Data from three NSCLC cohorts treated with immune checkpoint inhibitors were collected from the Gene Expression Omnibus (GEO) database. The prognostic significance of IRF4 was assessed across these cohorts, and gene set enrichment analysis (GSEA) was performed. IRF4-based nomograms were developed to predict the outcomes of immunotherapy. Correlations among IRF4 expression, immune cell infiltration, and immunotherapy prognosis were evaluated in our cohort.
Elevated IRF4 expression was associated with improved prognosis in patients with NSCLC undergoing immunotherapy, consistent with both GEO dataset and our cohort. IRF4 emerged as an independent predictor for progression-free survival (PFS) and overall survival (OS) in multivariable Cox regression analysis. GSEA analysis highlighted links between IRF4 expression and immune activation pathways such as Chemokine_Signaling_Pathway, Natural_Killer_Cell_Mediated_Cytotoxicity, B_Cell_Receptor_Signaling_Pathway, and T_Cell_Receptor_Signaling_Pathway. In our cohort, immunohistochemistry demonstrated correlations between IRF4 expression and the infiltration of CD8+ T cells, CD20+ B cells, and PD-L1 expression in the tumor microenvironment.

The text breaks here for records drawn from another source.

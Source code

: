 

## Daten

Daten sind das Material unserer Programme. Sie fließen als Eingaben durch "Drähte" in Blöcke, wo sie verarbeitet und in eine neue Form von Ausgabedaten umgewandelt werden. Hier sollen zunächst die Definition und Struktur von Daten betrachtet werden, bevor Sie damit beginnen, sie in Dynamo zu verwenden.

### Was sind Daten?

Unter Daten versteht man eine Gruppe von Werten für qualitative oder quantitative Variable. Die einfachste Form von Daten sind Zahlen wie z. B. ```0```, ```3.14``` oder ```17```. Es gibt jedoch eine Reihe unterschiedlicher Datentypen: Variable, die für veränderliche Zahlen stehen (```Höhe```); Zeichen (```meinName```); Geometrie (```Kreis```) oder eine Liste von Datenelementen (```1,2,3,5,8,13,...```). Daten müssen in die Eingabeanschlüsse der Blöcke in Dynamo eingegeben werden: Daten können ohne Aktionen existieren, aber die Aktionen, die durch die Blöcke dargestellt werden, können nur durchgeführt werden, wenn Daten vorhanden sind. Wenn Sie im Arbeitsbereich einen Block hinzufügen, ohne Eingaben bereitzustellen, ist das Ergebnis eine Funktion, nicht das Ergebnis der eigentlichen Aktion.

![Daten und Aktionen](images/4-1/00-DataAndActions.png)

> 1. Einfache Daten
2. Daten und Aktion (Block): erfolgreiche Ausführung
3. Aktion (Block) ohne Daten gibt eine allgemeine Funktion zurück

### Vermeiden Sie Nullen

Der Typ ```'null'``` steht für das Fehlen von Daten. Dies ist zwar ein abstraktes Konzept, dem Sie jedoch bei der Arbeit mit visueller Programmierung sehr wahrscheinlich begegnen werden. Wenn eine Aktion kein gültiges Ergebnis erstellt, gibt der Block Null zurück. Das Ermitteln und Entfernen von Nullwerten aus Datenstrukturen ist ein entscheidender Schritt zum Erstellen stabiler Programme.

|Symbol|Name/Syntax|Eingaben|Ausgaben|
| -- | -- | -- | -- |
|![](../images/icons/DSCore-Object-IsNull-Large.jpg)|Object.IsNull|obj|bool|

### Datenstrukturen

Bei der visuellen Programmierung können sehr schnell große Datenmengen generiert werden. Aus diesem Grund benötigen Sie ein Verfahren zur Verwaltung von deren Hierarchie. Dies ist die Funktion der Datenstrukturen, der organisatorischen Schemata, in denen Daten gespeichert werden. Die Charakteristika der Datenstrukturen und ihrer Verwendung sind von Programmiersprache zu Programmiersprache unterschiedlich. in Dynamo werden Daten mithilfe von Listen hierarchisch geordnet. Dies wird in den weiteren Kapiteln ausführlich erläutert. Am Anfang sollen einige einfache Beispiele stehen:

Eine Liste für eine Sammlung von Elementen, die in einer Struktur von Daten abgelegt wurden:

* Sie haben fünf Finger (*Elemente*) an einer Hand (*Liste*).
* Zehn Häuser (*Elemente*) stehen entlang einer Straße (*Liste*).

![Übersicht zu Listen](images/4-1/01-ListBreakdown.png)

High IRF4 expression in baseline tumor tissue could serve as a favorable predictor of NSCLC immunotherapy outcomes, aiding in personalized treatment strategies.

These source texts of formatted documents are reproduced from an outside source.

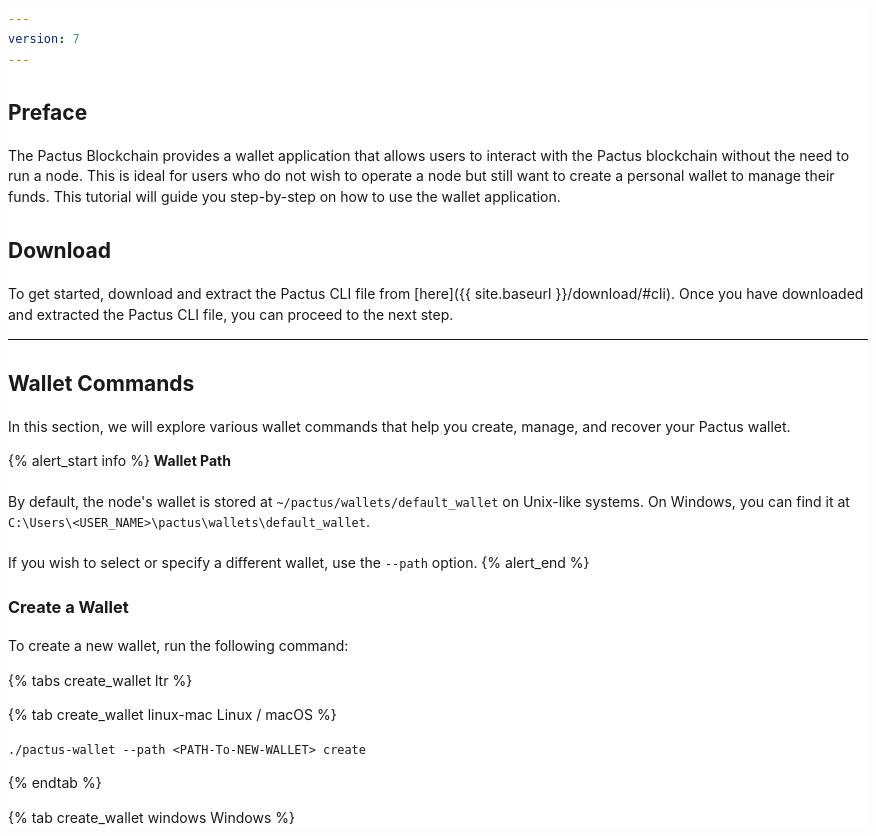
 ```yaml
---
version: 7
---
```


## Preface

The Pactus Blockchain provides a wallet application that allows users to interact with the Pactus blockchain
without the need to run a node.
This is ideal for users who do not wish to operate a node but still want to create a personal wallet to manage their funds.
This tutorial will guide you step-by-step on how to use the wallet application.

## Download

To get started, download and extract the Pactus CLI file from
[here]({{ site.baseurl }}/download/#cli).
Once you have downloaded and extracted the Pactus CLI file, you can proceed to the next step.

---

## Wallet Commands

In this section, we will explore various wallet commands that help you create, manage,
and recover your Pactus wallet.

{% alert_start info %}
<b>Wallet Path</b>
<br><br>
By default, the node's wallet is stored at `~/pactus/wallets/default_wallet` on Unix-like systems.
On Windows, you can find it at `C:\Users\<USER_NAME>\pactus\wallets\default_wallet`.
<br><br>
If you wish to select or specify a different wallet, use the `--path` option.
{% alert_end %}

### Create a Wallet

To create a new wallet, run the following command:

{% tabs create_wallet ltr %}

{% tab create_wallet linux-mac <i class="fa-brands fa-linux"></i> Linux / <i class="fa-brands fa-apple"></i> macOS %}

```text
./pactus-wallet --path <PATH-To-NEW-WALLET> create
```

{% endtab %}

{% tab create_wallet windows <i class="fa-brands fa-windows"></i> Windows %}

免疫疗法正在彻底改变晚期非小细胞肺癌(NSCLC)的治疗方式。然而,只有少数患者能获得持续的缓解。需要可靠的生物标志物来识别潜在的获益者。干扰素调节因子 4(IRF4)在免疫调节中起着至关重要的作用,这表明它有可能成为 NSCLC 免疫治疗的预后生物标志物。本研究旨在探讨 IRF4 表达在接受免疫治疗的 NSCLC 患者中的预测作用。
从基因表达综合数据库(GEO)中收集了三个接受免疫检查点抑制剂治疗的 NSCLC 队列的数据。评估了这些队列中 IRF4 的预后意义,并进行了基因集富集分析(GSEA)。开发了基于 IRF4 的列线图来预测免疫治疗的结果。在我们的队列中评估了 IRF4 表达与免疫细胞浸润和免疫治疗预后之间的相关性。
IRF4 表达升高与接受免疫治疗的 NSCLC 患者的预后改善相关,这与 GEO 数据集和我们的队列一致。多变量 Cox 回归分析显示,IRF4 是无进展生存期(PFS)和总生存期(OS)的独立预测因子。GSEA 分析突出了 IRF4 表达与免疫激活途径之间的联系,如趋化因子信号通路、自然杀伤细胞介导的细胞毒性、B 细胞受体信号通路和 T 细胞受体信号通路。在我们的队列中,免疫组织化学显示了 IRF4 表达与肿瘤微环境中 CD8+T 细胞、CD20+B 细胞和 PD-L1 表达浸润之间的相关性。
基线肿瘤组织中高 IRF4 表达可能是 NSCLC 免疫治疗结果的有利预测因子,有助于制定个体化治疗策略。